Ce qui m’avait frappé c’est la dernière escale connue avant la disparition du couple : Port Maria ; un îlot à quelques encablures de la côte que je peux apercevoir à la jumelle depuis la terrasse de la villa.
La villa, je la squatte depuis début Mars. Après huit mois de chomdu j’en ai eu ma claque de galérer en ville avec pour seul horizon les murs gris de l’A.N.P.E. et des A.S.S.E.D.I.C., je voulais changer d’air et j’avais repéré cette villa bâtie au sommet d’une falaise face à la mer et située à l’écart du village et des autres habitations. Elle est ceinte d’une haute haie de troènes sur trois côtés, le quatrième faisant face à la mer que le jardin domine d’une centaine de mètres.

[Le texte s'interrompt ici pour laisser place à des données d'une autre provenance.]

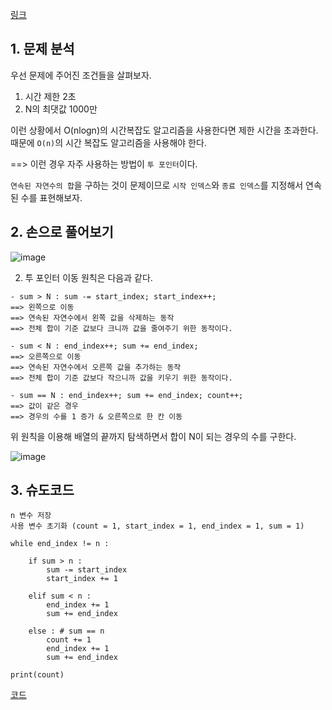 [링크](https://www.acmicpc.net/problem/2018)

## 1. 문제 분석

우선 문제에 주어진 조건들을 살펴보자.

1. 시간 제한 2초 
2. N의 최댓값 1000만 

이런 상황에서 O(nlogn)의 시간복잡도 알고리즘을 사용한다면 제한 시간을 초과한다. 때문에 `O(n)`의 시간 복잡도 알고리즘을 사용해야 한다.

==> 이런 경우 자주 사용하는 방법이 `투 포인터`이다. 

`연속된 자연수의 합`을 구하는 것이 문제이므로 `시작 인덱스`와 `종료 인덱스`를 지정해서 연속된 수를 표현해보자.

## 2. 손으로 풀어보기 

![image](../../image/day3/6번_001.png)

2. 투 포인터 이동 원칙은 다음과 같다.
```
- sum > N : sum -= start_index; start_index++; 
==> 왼쪽으로 이동
==> 연속된 자연수에서 왼쪽 값을 삭제하는 동작
==> 전체 합이 기준 값보다 크니까 값을 줄여주기 위한 동작이다.

- sum < N : end_index++; sum += end_index; 
==> 오른쪽으로 이동 
==> 연속된 자연수에서 오른쪽 값을 추가하는 동작
==> 전체 합이 기준 값보다 작으니까 값을 키우기 위한 동작이다.

- sum == N : end_index++; sum += end_index; count++;
==> 값이 같은 경우
==> 경우의 수를 1 증가 & 오른쪽으로 한 칸 이동
```

위 원칙을 이용해 배열의 끝까지 탐색하면서 합이 N이 되는 경우의 수를 구한다.

![image](../../image/day3/6번_002.png)


## 3. 슈도코드 

``` 
n 변수 저장
사용 변수 초기화 (count = 1, start_index = 1, end_index = 1, sum = 1)

while end_index != n : 
    
    if sum > n : 
        sum -= start_index
        start_index += 1
    
    elif sum < n : 
        end_index += 1
        sum += end_index
    
    else : # sum == n 
        count += 1
        end_index += 1
        sum += end_index
    
print(count)
```

[코드](../../code/day3/6_연속된자연수의합구하기.py)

Un escalier rudimentaire et pentu taillé à même la roche donne accès à la grève. Une fois entrée dans la propriété on se trouve à l’abri des regards indiscrets.
Je sors que très rarement pendant la journée, seulement lorsque cela s’avère nécessaire une fois la semaine pour me rendre au village voisin faire des courses et acheter le journal. Tôt le matin et le soir au soleil couchant je descends me promener sur la grève ; Le reste du temps je le passe à flemmarder allongé dans un transat sur la terrasse quand il fait beau, dans un fauteuil relax à l’intérieur quand il pleut ou quand il vente, ce qui est le cas depuis trois jours à l’approche des marées d’équinoxe. Je bouquine beaucoup ; il y a des tas de bouquins dans la turne. En fait je suis le roi du pétrole et j’ai fini par oublier les galères du chomdu. Ici je suis pénard, personne ne vient m’emmerder. Cette piaule doit appartenir à des bourges parigots qui viennent y passer les vacances d’été. Quand je suis arrivé ça sentait le renfermé et il y avait des housses sur tous les fauteuils. Je peux rester ici jusqu’en juillet, je suis certain que personne ne viendra avant les vacances.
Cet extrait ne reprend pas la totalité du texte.